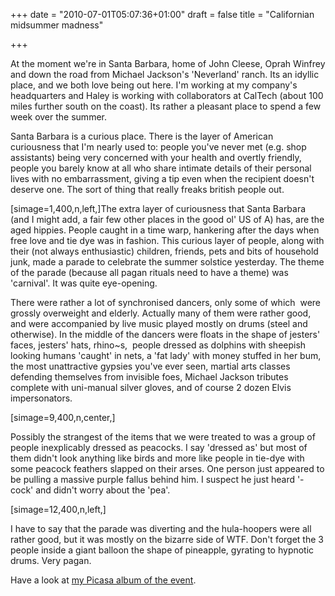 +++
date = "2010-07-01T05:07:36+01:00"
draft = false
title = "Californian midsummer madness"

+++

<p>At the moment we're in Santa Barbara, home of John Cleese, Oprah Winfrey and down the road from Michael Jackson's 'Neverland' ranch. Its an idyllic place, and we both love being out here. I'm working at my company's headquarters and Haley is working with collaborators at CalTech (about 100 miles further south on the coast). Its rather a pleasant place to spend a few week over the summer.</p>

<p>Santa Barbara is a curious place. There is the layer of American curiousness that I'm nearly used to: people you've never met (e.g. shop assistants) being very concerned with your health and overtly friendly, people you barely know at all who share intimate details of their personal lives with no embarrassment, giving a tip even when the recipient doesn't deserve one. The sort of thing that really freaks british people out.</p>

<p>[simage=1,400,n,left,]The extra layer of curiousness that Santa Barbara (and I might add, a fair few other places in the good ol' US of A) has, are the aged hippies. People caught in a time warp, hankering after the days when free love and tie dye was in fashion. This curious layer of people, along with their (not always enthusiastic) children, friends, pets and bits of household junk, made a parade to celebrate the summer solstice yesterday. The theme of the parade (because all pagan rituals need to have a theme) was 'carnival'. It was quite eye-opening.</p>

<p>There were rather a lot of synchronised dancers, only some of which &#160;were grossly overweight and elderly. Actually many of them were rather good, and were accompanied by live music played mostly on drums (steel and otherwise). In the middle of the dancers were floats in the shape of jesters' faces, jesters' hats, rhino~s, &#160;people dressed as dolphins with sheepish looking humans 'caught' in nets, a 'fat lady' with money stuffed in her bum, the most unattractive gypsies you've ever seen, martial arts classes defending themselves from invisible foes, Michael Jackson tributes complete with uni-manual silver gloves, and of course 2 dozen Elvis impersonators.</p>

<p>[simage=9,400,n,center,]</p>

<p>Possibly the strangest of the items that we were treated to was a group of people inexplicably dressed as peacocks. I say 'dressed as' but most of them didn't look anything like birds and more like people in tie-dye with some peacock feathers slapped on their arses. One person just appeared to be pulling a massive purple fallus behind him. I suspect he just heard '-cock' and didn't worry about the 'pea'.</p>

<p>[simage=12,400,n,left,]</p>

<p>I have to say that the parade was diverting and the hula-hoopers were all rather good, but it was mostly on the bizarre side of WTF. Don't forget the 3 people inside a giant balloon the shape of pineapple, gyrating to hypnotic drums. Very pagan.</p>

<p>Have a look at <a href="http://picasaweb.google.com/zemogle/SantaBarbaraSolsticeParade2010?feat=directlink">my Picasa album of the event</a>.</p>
...
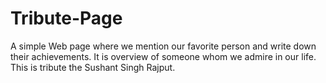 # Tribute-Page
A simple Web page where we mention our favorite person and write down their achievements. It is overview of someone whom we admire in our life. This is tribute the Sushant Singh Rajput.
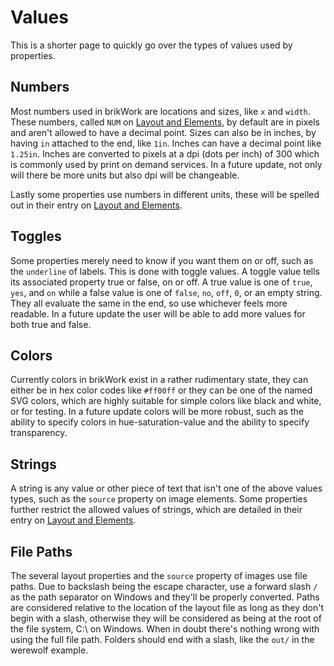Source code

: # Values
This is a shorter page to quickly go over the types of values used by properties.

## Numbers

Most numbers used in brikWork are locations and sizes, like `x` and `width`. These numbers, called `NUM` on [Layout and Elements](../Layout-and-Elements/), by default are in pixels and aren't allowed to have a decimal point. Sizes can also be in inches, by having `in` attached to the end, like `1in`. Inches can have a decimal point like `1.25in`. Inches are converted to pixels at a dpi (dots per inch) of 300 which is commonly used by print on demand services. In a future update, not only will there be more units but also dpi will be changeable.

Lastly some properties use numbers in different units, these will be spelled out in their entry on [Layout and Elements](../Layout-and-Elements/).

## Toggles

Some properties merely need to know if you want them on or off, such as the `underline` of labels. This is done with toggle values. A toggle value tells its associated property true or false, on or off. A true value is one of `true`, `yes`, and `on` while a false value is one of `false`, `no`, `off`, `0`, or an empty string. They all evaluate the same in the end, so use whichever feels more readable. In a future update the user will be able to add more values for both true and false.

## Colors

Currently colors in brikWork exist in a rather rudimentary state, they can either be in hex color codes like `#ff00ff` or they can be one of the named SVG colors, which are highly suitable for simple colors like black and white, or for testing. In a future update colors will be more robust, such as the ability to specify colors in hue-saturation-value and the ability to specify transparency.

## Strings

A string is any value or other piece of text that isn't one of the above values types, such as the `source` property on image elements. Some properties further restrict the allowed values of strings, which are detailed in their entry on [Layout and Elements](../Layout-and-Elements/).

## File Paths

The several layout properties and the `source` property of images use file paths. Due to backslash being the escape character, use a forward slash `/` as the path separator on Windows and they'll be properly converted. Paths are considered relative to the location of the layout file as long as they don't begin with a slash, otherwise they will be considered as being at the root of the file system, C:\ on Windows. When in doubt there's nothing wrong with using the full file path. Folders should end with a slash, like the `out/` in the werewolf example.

TASK DETAILS
Look through the data above. Each line containing the word "simple" needs to be copied.

SOLUTION
A simple Web page where we mention our favorite person and write down their achievements. It is overview of someone whom we admire in our life. This is tribute the Sushant Singh Rajput.
Currently colors in brikWork exist in a rather rudimentary state, they can either be in hex color codes like `#ff00ff` or they can be one of the named SVG colors, which are highly suitable for simple colors like black and white, or for testing. In a future update colors will be more robust, such as the ability to specify colors in hue-saturation-value and the ability to specify transparency.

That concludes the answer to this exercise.